Y una vez más a ustedes, habitantes de Lampedusa les agradezco su solidaridad.
 
He escuchado recientemente a uno de estos hermanos. Antes de llegar aquí han pasado por las manos de los traficantes. Esos que explotan la pobreza de los demás. Esa gente que hace de la pobreza de los demás su propia fuente de ganancia. ¡Cuánto han sufrido... y algunos no han logrado llegar!
 
“¿Dónde está tu hermano?”. ¿Quién es el responsable de esta sangre?
 
En la literatura española hay una comedia de Lope de Vega que narra cómo los habitantes de la ciudad de Fuente Ovejuna matan al Gobernador porque es un tirano, y lo hacen de modo que no se sepa quién ha realizado la ejecución.
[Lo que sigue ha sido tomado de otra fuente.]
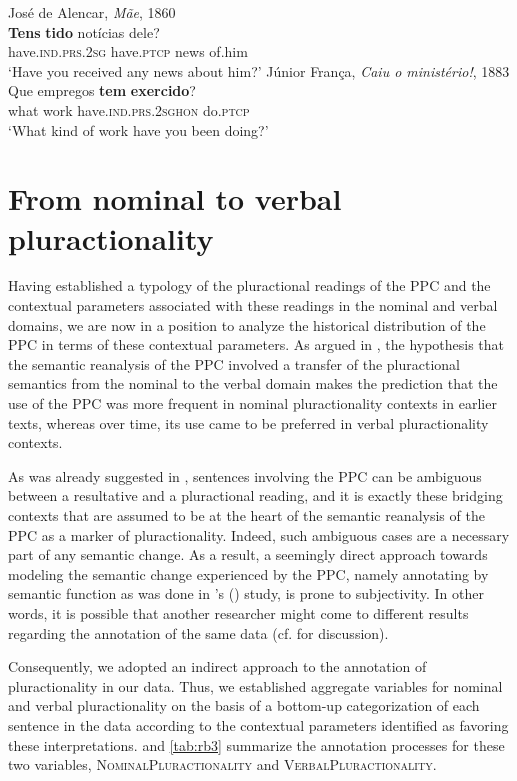 \documentclass[output=paper,colorlinks,citecolor=brown]{langscibook}
\begin{document}
\ea\label{ex:rb20}
José de Alencar, \textit{Mãe}, 1860\\
\gll \textbf{Tens} \textbf{tido} notícias dele?\\
have.\textsc{ind.prs.2sg} have.\textsc{ptcp} news of.him\\
\glt ‘Have you received any news about him?’
\ex\label{ex:rb21}
Júnior França, \textit{Caiu o ministério!}, 1883\\
\gll Que empregos \textbf{tem} \textbf{exercido}?\\
what work have.\textsc{ind.prs.2sghon} do.\textsc{ptcp}\\
\glt ‘What kind of work have you been doing?’
\z

\section{From nominal to verbal pluractionality}\label{sec:rb5}

Having established a typology of the pluractional readings of the PPC and the contextual parameters associated with these readings in the nominal and verbal domains, we are now in a position to analyze the historical distribution of the PPC in terms of these contextual parameters. As argued in , the hypothesis that the semantic reanalysis of the PPC involved a transfer of the pluractional semantics from the nominal to the verbal domain makes the prediction that the use of the PPC was more frequent in nominal pluractionality contexts in earlier texts, whereas over time, its use came to be preferred in verbal pluractionality contexts.

As was already suggested in , sentences involving the PPC can be ambiguous between a resultative and a pluractional reading, and it is exactly these bridging contexts that are assumed to be at the heart of the semantic reanalysis of the PPC as a marker of pluractionality. Indeed, such ambiguous cases are a necessary part of any semantic change. As a result, a seemingly direct approach towards modeling the semantic change experienced by the PPC, namely annotating by semantic function as was done in \citeauthor{Barbosa2014}’s (\citeyear{Barbosa2014}) study, is prone to subjectivity. In other words, it is possible that another researcher might come to different results regarding the annotation of the same data (cf. \citeauthor{Rosemeyer2016a} \citeyear{Rosemeyer2016a} for discussion).

Consequently, we adopted an indirect approach to the annotation of pluractionality in our data. Thus, we established aggregate variables for nominal and verbal pluractionality on the basis of a bottom-up categorization of each sentence in the data according to the contextual parameters identified as favoring these interpretations.  and \ref{tab:rb3} summarize the annotation processes for these two variables, \textsc{NominalPluractionality} and \textsc{VerbalPluractionality}.
\end{document}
Y cuando el juez del rey pregunta: “¿Quién ha asesinado al Gobernador?”, todos responden: “Fuente Ovejuna, Señor”. ¡Todos y nadie!
 
También hoy esta pregunta surge con fuerza: ¿Quién es el responsable de la sangre de estos hermanos y hermanas? ¡Nadie! Todos nosotros respondemos así: no soy yo, yo no tengo nada que ver, serán otros, ciertamente no yo. Pero Dios pregunta a cada uno de nosotros: “¿Dónde está la sangre de tu hermano que grita hasta mí?”
 
Hoy nadie se siente responsable de esto; hemos perdido el sentido de la responsabilidad fraterna; hemos caído en la actitud hipócrita del sacerdote y del servidor del altar, del que habla Jesús en la parábola del Buen Samaritano: miramos al hermano medio muerto en el borde del camino, quizá pensamos “pobrecito”, y continuamos por nuestro camino, no es tarea nuestra; y con esto nos tranquilizamos y nos sentimos bien. La cultura del bienestar, que nos lleva a pensar en nosotros mismos, nos vuelve insensibles a los gritos de los demás, nos hace vivir en pompas de jabón, que son bellas, pero no son nada, son la ilusión de lo fútil, de lo provisorio, que lleva a la indiferencia hacia los demás, es más lleva a la globalización de la indiferencia. En este mundo de la globalización hemos caído en la globalización de la indiferencia. ¡Nos hemos habituado al sufrimiento del otro, no nos concierne, no nos interesa, no es un asunto nuestro!
 
Vuelve la figura del Innominado de Manzoni. La globalización de la indiferencia nos hace a todos “innominados”, responsables sin nombre y sin rostro.
 
“¿Adán dónde estás?”, “¿dónde está tu hermano?”, son las dos preguntas que Dios hace al inicio de la historia de la humanidad y que dirige también a todos los hombres de nuestro tiempo, también a nosotros.
 
Pero yo querría que nos hiciéramos una tercera pregunta: “¿Quién de nosotros ha llorado por este hecho y por hechos como éste?”. ¿Quién ha llorado por la muerte de estos hermanos y hermanas? ¿Quién ha llorado por estas personas que estaban en la barca? ¿Por las jóvenes mamás que llevaban a sus niños? ¿Por estos hombres que deseaban algo para sostener a sus propias familias?
 
Somos una sociedad que ha olvidado la experiencia del llorar, del “padecer con”: ¡la globalización de la indiferencia nos ha quitado la capacidad de llorar!
 
En el Evangelio hemos escuchado el grito, el llanto, el gran lamento: “Raquel llora a sus hijos… porque ya no están”. Herodes ha sembrado muerte para defender su propio bienestar, su propia pompa de jabón. Y esto sigue repitiéndose… Pidamos al Señor que borre lo que queda de Herodes también en nuestro corazón; pidamos al Señor la gracia de llorar sobre nuestra indiferencia, sobre la crueldad que hay en el mundo, en nosotros, también en aquellos que en el anonimato toman decisiones socio-económicas que abren el camino a dramas como este. ¿Quién ha llorado? ¿Quién ha llorado? ¿Quién ha llorado hoy en el mundo?”
 
Señor, en esta Liturgia, que es una Liturgia de penitencia, pedimos perdón por la indiferencia hacia tantos hermanos y hermanas, te pedimos, Padre, perdón por quien se ha acomodado, se ha encerrado en su propio bienestar que lleva a la anestesia del corazón, te pedimos perdón por aquellos que con sus decisiones a nivel mundial han creado situaciones que conducen a estos dramas. ¡Perdón Señor!
 
Señor, que escuchemos también hoy tus preguntas: ¿“Adán, dónde estás?”, “¿dónde está la sangre de tu hermano?”